This weekend, the Year of the Rat begins. January 25 is the Lunar New Year, aka Chinese New Year. It marks the beginning of the lunisolar Chinese calendar, which is based on the phases of the moon and the sun’s longitude, and has been in use since the 14th-century B.C.E. Although the modern Gregorian calendar is the go-to for day-to-day life, the lunisolar calendar is used to calculate festival dates, and some special occasions, such as weddings.

The Chinese zodiac cycle consists of 12 animal signs, one for each lunisolar year. This upcoming cycle is the Year of the Rat, the first sign; last year was the Year of the Pig. In folklore, the Jade Emperor held a competition to decide the zodiac animals. The rat asked the ox to carry him across the river, but jumped down before the ox crossed the finish line, winning the race. 
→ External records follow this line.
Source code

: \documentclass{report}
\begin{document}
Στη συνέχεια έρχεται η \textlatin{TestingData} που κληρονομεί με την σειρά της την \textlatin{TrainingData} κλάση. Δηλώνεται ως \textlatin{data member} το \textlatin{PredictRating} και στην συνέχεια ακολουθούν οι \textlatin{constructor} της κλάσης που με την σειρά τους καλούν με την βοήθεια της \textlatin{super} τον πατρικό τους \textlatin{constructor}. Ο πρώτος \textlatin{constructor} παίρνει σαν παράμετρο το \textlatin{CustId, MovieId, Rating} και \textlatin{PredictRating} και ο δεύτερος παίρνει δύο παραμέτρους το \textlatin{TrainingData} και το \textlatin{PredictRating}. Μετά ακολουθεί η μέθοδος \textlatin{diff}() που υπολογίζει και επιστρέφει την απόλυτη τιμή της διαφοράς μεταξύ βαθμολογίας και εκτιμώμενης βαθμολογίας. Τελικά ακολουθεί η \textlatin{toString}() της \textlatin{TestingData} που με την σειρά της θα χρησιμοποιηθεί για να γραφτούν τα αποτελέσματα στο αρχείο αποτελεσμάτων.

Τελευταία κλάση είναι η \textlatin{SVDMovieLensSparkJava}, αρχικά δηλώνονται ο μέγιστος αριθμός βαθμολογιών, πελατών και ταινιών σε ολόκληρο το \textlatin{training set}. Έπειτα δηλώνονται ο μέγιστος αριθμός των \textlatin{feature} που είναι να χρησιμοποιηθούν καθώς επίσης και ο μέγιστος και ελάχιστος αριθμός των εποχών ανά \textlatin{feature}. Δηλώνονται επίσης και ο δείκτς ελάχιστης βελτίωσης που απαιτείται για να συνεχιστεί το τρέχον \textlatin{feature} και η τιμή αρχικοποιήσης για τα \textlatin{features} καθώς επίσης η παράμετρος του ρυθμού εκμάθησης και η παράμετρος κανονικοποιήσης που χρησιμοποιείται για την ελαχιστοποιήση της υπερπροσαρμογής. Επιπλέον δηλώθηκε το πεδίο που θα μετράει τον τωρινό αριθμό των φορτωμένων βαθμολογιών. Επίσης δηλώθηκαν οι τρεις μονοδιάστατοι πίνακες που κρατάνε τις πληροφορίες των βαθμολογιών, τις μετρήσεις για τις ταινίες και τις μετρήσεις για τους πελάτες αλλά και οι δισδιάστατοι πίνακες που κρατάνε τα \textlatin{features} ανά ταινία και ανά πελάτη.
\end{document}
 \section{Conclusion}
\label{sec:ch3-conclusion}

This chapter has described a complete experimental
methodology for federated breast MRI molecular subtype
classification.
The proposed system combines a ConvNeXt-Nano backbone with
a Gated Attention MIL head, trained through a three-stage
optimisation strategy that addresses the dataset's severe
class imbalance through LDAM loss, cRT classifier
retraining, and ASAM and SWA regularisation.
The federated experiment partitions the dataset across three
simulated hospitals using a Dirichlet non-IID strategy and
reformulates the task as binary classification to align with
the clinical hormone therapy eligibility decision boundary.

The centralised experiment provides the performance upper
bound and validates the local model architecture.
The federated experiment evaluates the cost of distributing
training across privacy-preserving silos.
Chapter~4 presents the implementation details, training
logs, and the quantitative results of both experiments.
According to the China Institute, the rat is a symbol of fertility and abundance. People born during this year (or previous Years of the Rat, such as 1984, 1996, or 2008) are believed to be intelligent, creative, and resourceful, and have the ability to form strong social bonds. Additionally, each sign is associated with one of five elements — and this year’s is metal. So to get specific, 2020 is also the Year of the Metal Rat. Metal symbolizes stability and longevity, and according to the Daily Telegraph, those born in 2020 will “live a stable life and have the ability to turn unlucky events into fortune.”